╔══

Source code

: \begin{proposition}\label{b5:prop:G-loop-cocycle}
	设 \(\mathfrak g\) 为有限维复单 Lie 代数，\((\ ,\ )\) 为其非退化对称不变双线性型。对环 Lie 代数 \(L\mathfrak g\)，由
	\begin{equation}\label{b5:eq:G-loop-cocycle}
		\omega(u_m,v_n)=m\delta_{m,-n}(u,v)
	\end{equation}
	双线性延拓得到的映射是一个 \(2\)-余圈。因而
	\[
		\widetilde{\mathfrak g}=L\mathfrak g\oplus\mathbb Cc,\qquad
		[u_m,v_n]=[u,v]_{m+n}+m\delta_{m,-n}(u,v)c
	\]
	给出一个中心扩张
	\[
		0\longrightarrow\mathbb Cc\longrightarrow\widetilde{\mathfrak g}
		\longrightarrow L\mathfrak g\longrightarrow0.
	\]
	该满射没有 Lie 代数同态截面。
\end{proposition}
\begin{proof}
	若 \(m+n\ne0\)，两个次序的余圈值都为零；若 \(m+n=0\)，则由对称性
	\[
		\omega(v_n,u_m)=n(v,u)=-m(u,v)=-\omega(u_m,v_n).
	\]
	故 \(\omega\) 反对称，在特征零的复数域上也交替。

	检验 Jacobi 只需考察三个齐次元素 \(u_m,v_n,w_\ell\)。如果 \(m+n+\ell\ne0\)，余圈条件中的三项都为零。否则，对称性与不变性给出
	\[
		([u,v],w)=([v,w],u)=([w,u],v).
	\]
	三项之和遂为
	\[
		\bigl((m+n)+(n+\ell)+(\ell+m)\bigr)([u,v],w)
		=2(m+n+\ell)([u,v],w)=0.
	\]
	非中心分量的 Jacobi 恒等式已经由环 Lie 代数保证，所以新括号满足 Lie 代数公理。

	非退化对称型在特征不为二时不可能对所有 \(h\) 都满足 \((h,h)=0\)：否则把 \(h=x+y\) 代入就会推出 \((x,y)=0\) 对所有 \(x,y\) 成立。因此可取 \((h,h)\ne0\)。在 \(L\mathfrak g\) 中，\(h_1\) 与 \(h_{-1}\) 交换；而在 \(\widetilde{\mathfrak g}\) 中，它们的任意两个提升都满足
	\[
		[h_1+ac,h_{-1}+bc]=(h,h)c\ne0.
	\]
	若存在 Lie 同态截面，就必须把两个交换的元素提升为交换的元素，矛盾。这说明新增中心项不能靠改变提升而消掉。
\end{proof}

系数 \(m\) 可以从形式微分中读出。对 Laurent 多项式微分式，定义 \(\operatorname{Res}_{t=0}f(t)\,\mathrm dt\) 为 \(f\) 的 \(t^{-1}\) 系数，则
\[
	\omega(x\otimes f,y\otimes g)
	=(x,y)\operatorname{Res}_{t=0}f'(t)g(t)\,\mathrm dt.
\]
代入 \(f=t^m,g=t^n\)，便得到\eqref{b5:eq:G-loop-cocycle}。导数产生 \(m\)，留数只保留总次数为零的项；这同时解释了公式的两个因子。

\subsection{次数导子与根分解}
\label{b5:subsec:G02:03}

╚══

TASK INSTRUCTIONS:
Each line that holds the word "proposition" should be extracted from the records.

OUTPUT OF THE TASK:
: \begin{proposition}\label{b5:prop:G-loop-cocycle}
\end{proposition}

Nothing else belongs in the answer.